■ AVAILABLE DATA ■
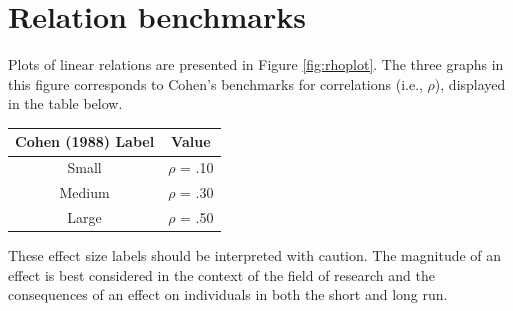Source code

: \documentclass[
]{krantz}
\begin{document}
\hypertarget{relation-benchmarks}{%
\section{Relation benchmarks}\label{relation-benchmarks}}

Plots of linear relations are presented in Figure \ref{fig:rhoplot}. The three graphs in this figure corresponds to Cohen's benchmarks for correlations (i.e., \(\rho\)), displayed in the table below.

\begin{longtable}[]{@{}cc@{}}
\toprule
Cohen (1988) Label & Value\tabularnewline
\midrule
\endhead
Small & \(\rho\) = .10\tabularnewline
Medium & \(\rho\) = .30\tabularnewline
Large & \(\rho\) = .50\tabularnewline
\bottomrule
\end{longtable}

These effect size labels should be interpreted with caution. The magnitude of an effect is best considered in the context of the field of research and the consequences of an effect on individuals in both the short and long run.
\end{document}
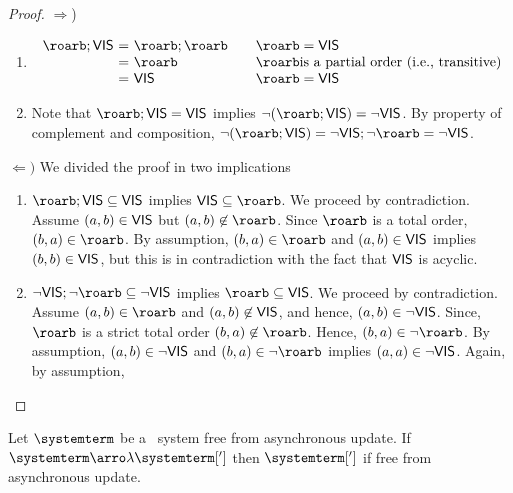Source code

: \begin{proof} $\Rightarrow$) 
\begin{enumerate}
\item
	\[ \begin{array}{l@{\ =\ }l@{\qquad}l}
		\roarb;\ovis &  \roarb;\roarb & \roarb =\ovis\\
		& \roarb & \roarb \mbox{is a partial order (i.e., transitive)}\\
		&  \ovis & \roarb =\ovis
   	\end{array}
	\]
\item Note that  $\roarb;\ovis =\ovis$ implies $\neg(\roarb;\ovis) =\neg\ovis$. By property of complement and composition, $\neg(\roarb;\ovis) =\neg\ovis;\neg\roarb =\neg\ovis$. 
\end{enumerate}

$\Leftarrow)$ We divided the proof in two implications
 \begin{enumerate}
    \item  $\roarb;\ovis \subseteq \ovis$ implies $\ovis\subseteq \roarb$. We proceed by contradiction. Assume $(a,b)\in\mathsf{\scriptsize{VIS}}$ but $(a,b)\not\in\roarb$.
    Since $\roarb$ is a total order, $(b,a)\in\roarb$. By assumption, $(b,a)\in\roarb$ and $(a,b)\in\mathsf{\scriptsize{VIS}}$ implies $(b,b)\in\mathsf{\scriptsize{VIS}}$, but this is in contradiction 
    with the fact that $\mathsf{\scriptsize{VIS}}$ is acyclic. 
        
    \item $\neg\ovis;\neg\roarb \subseteq \neg\ovis$ implies $\roarb\subseteq\ovis$. We proceed by contradiction. 
    Assume $(a,b)\in\roarb$ and $(a,b)\not\in\mathsf{\scriptsize{VIS}}$, and hence,  $(a,b)\in\neg\mathsf{\scriptsize{VIS}}$. Since,
    $\roarb$ is a strict total order $(b,a)\not\in\roarb$. Hence, $(b,a)\in\neg\roarb$. By assumption, $(a,b)\in\neg\mathsf{\scriptsize{VIS}}$ and $(b,a)\in\neg\roarb$ implies $(a,a)\in\neg\mathsf{\scriptsize{VIS}}$.
    Again, by assumption, 
 \end{enumerate}

\end{proof}

	


\begin{lemma}\label{lemma:empty_queue} 
Let $\systemterm$  be a \gsp\ system free from asynchronous update. If $\systemterm\arroi{\lambda}\systemterm[']$ 
then $\systemterm[']$ if free from asynchronous update. 
\end{lemma}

■ EXERCISE ■
Beginning at the line that contains "a \gsp\ system", give again every line down to the end of the material, exactly as written, and stop there.

■ TASK SOLUTION ■
Let $\systemterm$  be a \gsp\ system free from asynchronous update. If $\systemterm\arroi{\lambda}\systemterm[']$ 
then $\systemterm[']$ if free from asynchronous update. 
\end{lemma}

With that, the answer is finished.